ORCID ORCID | GitHub GitHub | LinkedIn LinkedIn | CV

Machine Learning Projects


coffee and code


Current Machine Learning Projects:

52Predict

Description: A card counting predictor and machine learning project

SentimentAnalysis

Description: Working off of the Sentiment Analysis section from Hands On book

Updates:

April 04, 2022:

52Predict:

52predict is one of my more ambitious projects. I coded a little bit of it after watching the movie 21. At this point I have come up with a simple algorithm to give me a randomized set of the one-thousand cards distributed by numpys choice function.

def CardRandomizer():
    cards = ['ace','king','queen','jack','10','9','8','7','6','5','4','3','2']
    is_this_your_card = np.random.choice(cards,size=1000)
    with open('cards.csv','w') as fi_gen_counts:
        writer = csv.writer(fi_gen_counts)
        writer.writerow(is_this_your_card)

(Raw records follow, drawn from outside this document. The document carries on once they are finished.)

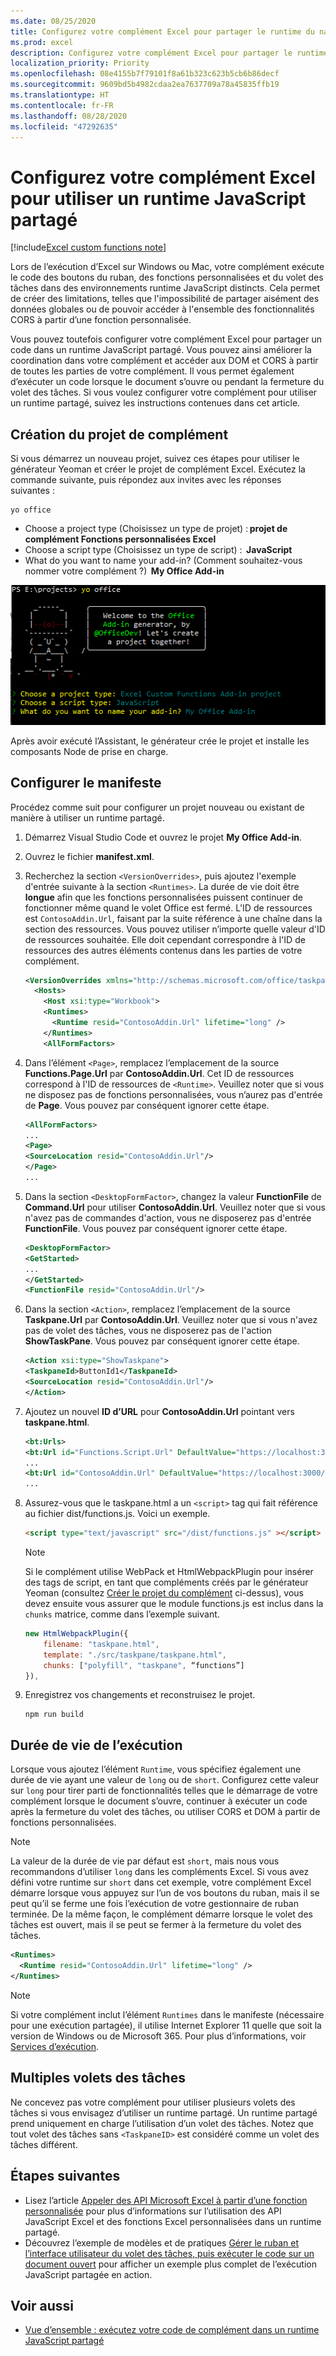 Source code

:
 ```yaml
---
ms.date: 08/25/2020
title: Configurez votre complément Excel pour partager le runtime du navigateur
ms.prod: excel
description: Configurez votre complément Excel pour partager le runtime du navigateur et exécuter le ruban, le volet des tâches et le code de fonction personnalisée dans le même runtime.
localization_priority: Priority
ms.openlocfilehash: 08e4155b7f79101f8a61b323c623b5cb6b86decf
ms.sourcegitcommit: 9609bd5b4982cdaa2ea7637709a78a45835ffb19
ms.translationtype: HT
ms.contentlocale: fr-FR
ms.lasthandoff: 08/28/2020
ms.locfileid: "47292635"
---
```

# <a name="configure-your-excel-add-in-to-use-a-shared-javascript-runtime"></a>Configurez votre complément Excel pour utiliser un runtime JavaScript partagé

[!include[Excel custom functions note](../includes/excel-custom-functions-note.md)]

Lors de l’exécution d’Excel sur Windows ou Mac, votre complément exécute le code des boutons du ruban, des fonctions personnalisées et du volet des tâches dans des environnements runtime JavaScript distincts. Cela permet de créer des limitations, telles que l'impossibilité de partager aisément des données globales ou de pouvoir accéder à l'ensemble des fonctionnalités CORS à partir d’une fonction personnalisée.

Vous pouvez toutefois configurer votre complément Excel pour partager un code dans un runtime JavaScript partagé. Vous pouvez ainsi améliorer la coordination dans votre complément et accéder aux DOM et CORS à partir de toutes les parties de votre complément. Il vous permet également d’exécuter un code lorsque le document s’ouvre ou pendant la fermeture du volet des tâches. Si vous voulez configurer votre complément pour utiliser un runtime partagé, suivez les instructions contenues dans cet article.

## <a name="create-the-add-in-project"></a>Création du projet de complément

Si vous démarrez un nouveau projet, suivez ces étapes pour utiliser le générateur Yeoman et créer le projet de complément Excel. Exécutez la commande suivante, puis répondez aux invites avec les réponses suivantes :

```command line
yo office
```

- Choose a project type (Choisissez un type de projet) : **projet de complément Fonctions personnalisées Excel**
- Choose a script type (Choisissez un type de script) :  **JavaScript**
- What do you want to name your add-in? (Comment souhaitez-vous nommer votre complément ?)  **My Office Add-in**

![Capture d’écran de réponse aux invites à partir d’Office pour créer le projet de complément.](../images/yo-office-excel-project.png)

Après avoir exécuté l’Assistant, le générateur crée le projet et installe les composants Node de prise en charge.

## <a name="configure-the-manifest"></a>Configurer le manifeste

Procédez comme suit pour configurer un projet nouveau ou existant de manière à utiliser un runtime partagé.

1. Démarrez Visual Studio Code et ouvrez le projet **My Office Add-in**.
2. Ouvrez le fichier **manifest.xml**.
3. Recherchez la section `<VersionOverrides>`, puis ajoutez l'exemple d'entrée suivante à la section `<Runtimes>`. La durée de vie doit être **longue** afin que les fonctions personnalisées puissent continuer de fonctionner même quand le volet Office est fermé. L'ID de ressources est `ContosoAddin.Url`, faisant par la suite référence à une chaîne dans la section des ressources. Vous pouvez utiliser n’importe quelle valeur d'ID de ressources souhaitée. Elle doit cependant correspondre à l'ID de ressources des autres éléments contenus dans les parties de votre complément.

   ```xml
   <VersionOverrides xmlns="http://schemas.microsoft.com/office/taskpaneappversionoverrides" xsi:type="VersionOverridesV1_0">
     <Hosts>
       <Host xsi:type="Workbook">
       <Runtimes>
         <Runtime resid="ContosoAddin.Url" lifetime="long" />
       </Runtimes>
       <AllFormFactors>
   ```

4. Dans l’élément `<Page>`, remplacez l’emplacement de la source **Functions.Page.Url** par **ContosoAddin.Url**. Cet ID de ressources correspond à l'ID de ressources de `<Runtime>`. Veuillez noter que si vous ne disposez pas de fonctions personnalisées, vous n’aurez pas d'entrée de **Page**. Vous pouvez par conséquent ignorer cette étape.

   ```xml
   <AllFormFactors>
   ...
   <Page>
   <SourceLocation resid="ContosoAddin.Url"/>
   </Page>
   ...
   ```

5. Dans la section `<DesktopFormFactor>`, changez la valeur **FunctionFile** de **Command.Url** pour utiliser **ContosoAddin.Url**. Veuillez noter que si vous n'avez pas de commandes d'action, vous ne disposerez pas d'entrée **FunctionFile**. Vous pouvez par conséquent ignorer cette étape.

   ```xml
   <DesktopFormFactor>
   <GetStarted>
   ...
   </GetStarted>
   <FunctionFile resid="ContosoAddin.Url"/>
   ```

6. Dans la section `<Action>`, remplacez l’emplacement de la source **Taskpane.Url** par **ContosoAddin.Url**. Veuillez noter que si vous n'avez pas de volet des tâches, vous ne disposerez pas de l'action **ShowTaskPane**. Vous pouvez par conséquent ignorer cette étape.

   ```xml
   <Action xsi:type="ShowTaskpane">
   <TaskpaneId>ButtonId1</TaskpaneId>
   <SourceLocation resid="ContosoAddin.Url"/>
   </Action>
   ```

7. Ajoutez un nouvel **ID d’URL** pour **ContosoAddin.Url** pointant vers **taskpane.html**.

   ```xml
   <bt:Urls>
   <bt:Url id="Functions.Script.Url" DefaultValue="https://localhost:3000/dist/functions.js"/>
   ...
   <bt:Url id="ContosoAddin.Url" DefaultValue="https://localhost:3000/dist/taskpane.html"/>
   ...
   ```

8. Assurez-vous que le taskpane.html a un `<script>` tag qui fait référence au fichier dist/functions.js. Voici un exemple.

   ```html
   <script type="text/javascript" src="/dist/functions.js" ></script>
   ```

   > [!NOTE]
   > Si le complément utilise WebPack et HtmlWebpackPlugin pour insérer des tags de script, en tant que compléments créés par le générateur Yeoman (consultez [Créer le projet du complément](#create-the-add-in-project) ci-dessus), vous devez ensuite vous assurer que le module functions.js est inclus dans la `chunks` matrice, comme dans l’exemple suivant.
   >
   > ```javascript
   > new HtmlWebpackPlugin({
   >     filename: "taskpane.html",
   >     template: "./src/taskpane/taskpane.html",
   >     chunks: ["polyfill", "taskpane", “functions”]
   > }),
   >```

9. Enregistrez vos changements et reconstruisez le projet.

   ```command line
   npm run build
   ```

## <a name="runtime-lifetime"></a>Durée de vie de l’exécution

Lorsque vous ajoutez l’élément `Runtime`, vous spécifiez également une durée de vie ayant une valeur de `long` ou de `short`. Configurez cette valeur sur `long` pour tirer parti de fonctionnalités telles que le démarrage de votre complément lorsque le document s’ouvre, continuer à exécuter un code après la fermeture du volet des tâches, ou utiliser CORS et DOM à partir de fonctions personnalisées.

>[!NOTE]
> La valeur de la durée de vie par défaut est `short`, mais nous vous recommandons d’utiliser `long` dans les compléments Excel. Si vous avez défini votre runtime sur `short` dans cet exemple, votre complément Excel démarre lorsque vous appuyez sur l’un de vos boutons du ruban, mais il se peut qu’il se ferme une fois l’exécution de votre gestionnaire de ruban terminée. De la même façon, le complément démarre lorsque le volet des tâches est ouvert, mais il se peut se fermer à la fermeture du volet des tâches.

```xml
<Runtimes>
  <Runtime resid="ContosoAddin.Url" lifetime="long" />
</Runtimes>
```

>[!NOTE]
> Si votre complément inclut l’élément `Runtimes` dans le manifeste (nécessaire pour une exécution partagée), il utilise Internet Explorer 11 quelle que soit la version de Windows ou de Microsoft 365. Pour plus d’informations, voir [Services d’exécution](../reference/manifest/runtimes.md).

## <a name="multiple-task-panes"></a>Multiples volets des tâches

Ne concevez pas votre complément pour utiliser plusieurs volets des tâches si vous envisagez d’utiliser un runtime partagé. Un runtime partagé prend uniquement en charge l’utilisation d’un volet des tâches. Notez que tout volet des tâches sans `<TaskpaneID>` est considéré comme un volet des tâches différent.

## <a name="next-steps"></a>Étapes suivantes

- Lisez l’article [Appeler des API Microsoft Excel à partir d’une fonction personnalisée](call-excel-apis-from-custom-function.md) pour plus d’informations sur l’utilisation des API JavaScript Excel et des fonctions Excel personnalisées dans un runtime partagé.
- Découvrez l’exemple de modèles et de pratiques [Gérer le ruban et l’interface utilisateur du volet des tâches, puis exécuter le code sur un document ouvert](https://github.com/OfficeDev/PnP-OfficeAddins/tree/master/Samples/excel-shared-runtime-scenario) pour afficher un exemple plus complet de l’exécution JavaScript partagée en action.

## <a name="see-also"></a>Voir aussi

- [Vue d’ensemble : exécutez votre code de complément dans un runtime JavaScript partagé](custom-functions-shared-overview.md)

then using a simple high-low card counting algorithm I found online I made a loop that assigns a certain count as each card is ‘flipped’ (or looped over) by python. Here are the first few lines of the loop:

   lIst_fi_hilo = []
    for list in csv_read:
        for card in list:
            if card == 'ace':
                count = count - 1
                print('card:   ',card,' | count: ' ,count)
                lIst_fi_hilo.append(count)
            elif card == 'queen':
                count = count - 1
                print('card: ',card,' | count: ' ,count)
                lIst_fi_hilo.append(count)

At this point, I still have many details of the game to work out in terms of being able to win games and such. In the meantime while I think of how to construct the neural network for this repo I am working on the following (below)

SentimentAnalysis:

I want to start building a neural network so I will begin with the sentiment analysis section from Aurélien Géron's Hands-on Machine Learning with Scikit-Learn, Keras & Tensorflow. So, working from chapter 16 and the Hands On book public repository I want to recreate the code in a repository and then build off of it to create a sentiment analyzer for earnings sentiment and use the stock market as a supervision tool.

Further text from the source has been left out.